### ACTIVITY
Count the lines containing "exit" in the entries underneath, and state that count without anything else.

### DATA LISTING
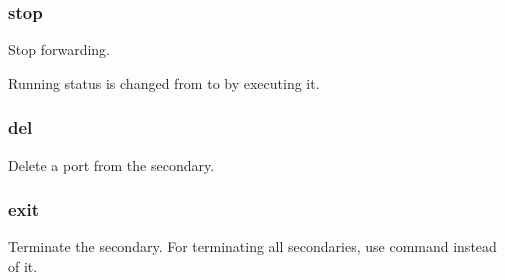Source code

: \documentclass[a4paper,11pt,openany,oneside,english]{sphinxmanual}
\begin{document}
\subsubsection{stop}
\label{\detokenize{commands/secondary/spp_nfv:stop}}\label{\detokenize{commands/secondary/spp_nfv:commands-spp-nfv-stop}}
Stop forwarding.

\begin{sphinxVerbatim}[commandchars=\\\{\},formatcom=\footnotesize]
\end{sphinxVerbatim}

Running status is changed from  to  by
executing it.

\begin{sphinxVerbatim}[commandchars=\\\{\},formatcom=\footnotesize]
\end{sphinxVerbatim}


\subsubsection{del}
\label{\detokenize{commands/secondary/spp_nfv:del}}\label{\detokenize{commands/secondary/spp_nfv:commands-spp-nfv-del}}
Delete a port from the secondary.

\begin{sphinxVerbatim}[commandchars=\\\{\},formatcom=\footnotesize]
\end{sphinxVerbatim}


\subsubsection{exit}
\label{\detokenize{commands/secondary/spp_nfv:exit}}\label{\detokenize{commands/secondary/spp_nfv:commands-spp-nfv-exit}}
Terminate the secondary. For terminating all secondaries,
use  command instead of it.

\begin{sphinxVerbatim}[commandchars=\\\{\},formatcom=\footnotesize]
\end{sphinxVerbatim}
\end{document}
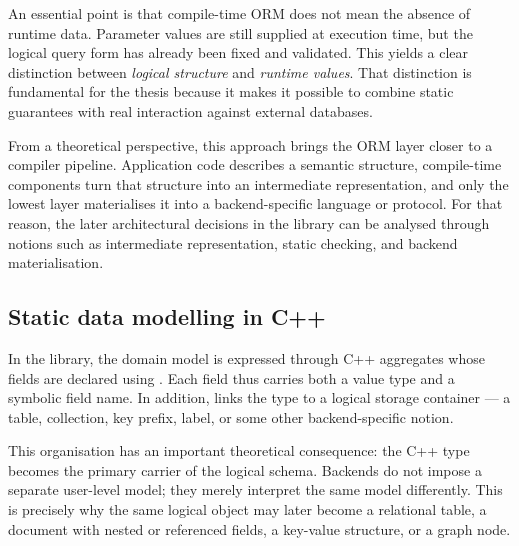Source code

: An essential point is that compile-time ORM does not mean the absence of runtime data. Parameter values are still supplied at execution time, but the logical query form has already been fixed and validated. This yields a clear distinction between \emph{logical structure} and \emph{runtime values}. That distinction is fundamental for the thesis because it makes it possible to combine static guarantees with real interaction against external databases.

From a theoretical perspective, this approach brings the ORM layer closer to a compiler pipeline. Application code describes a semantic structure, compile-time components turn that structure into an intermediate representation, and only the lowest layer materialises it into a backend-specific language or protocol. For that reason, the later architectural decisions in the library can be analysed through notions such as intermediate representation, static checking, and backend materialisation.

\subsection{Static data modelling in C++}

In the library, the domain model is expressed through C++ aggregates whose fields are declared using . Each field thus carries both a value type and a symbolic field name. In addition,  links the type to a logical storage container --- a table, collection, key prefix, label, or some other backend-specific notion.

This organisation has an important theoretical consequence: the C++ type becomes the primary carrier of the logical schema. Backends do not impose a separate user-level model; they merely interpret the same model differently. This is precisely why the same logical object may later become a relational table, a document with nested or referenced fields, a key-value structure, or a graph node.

### TASK RESULT
2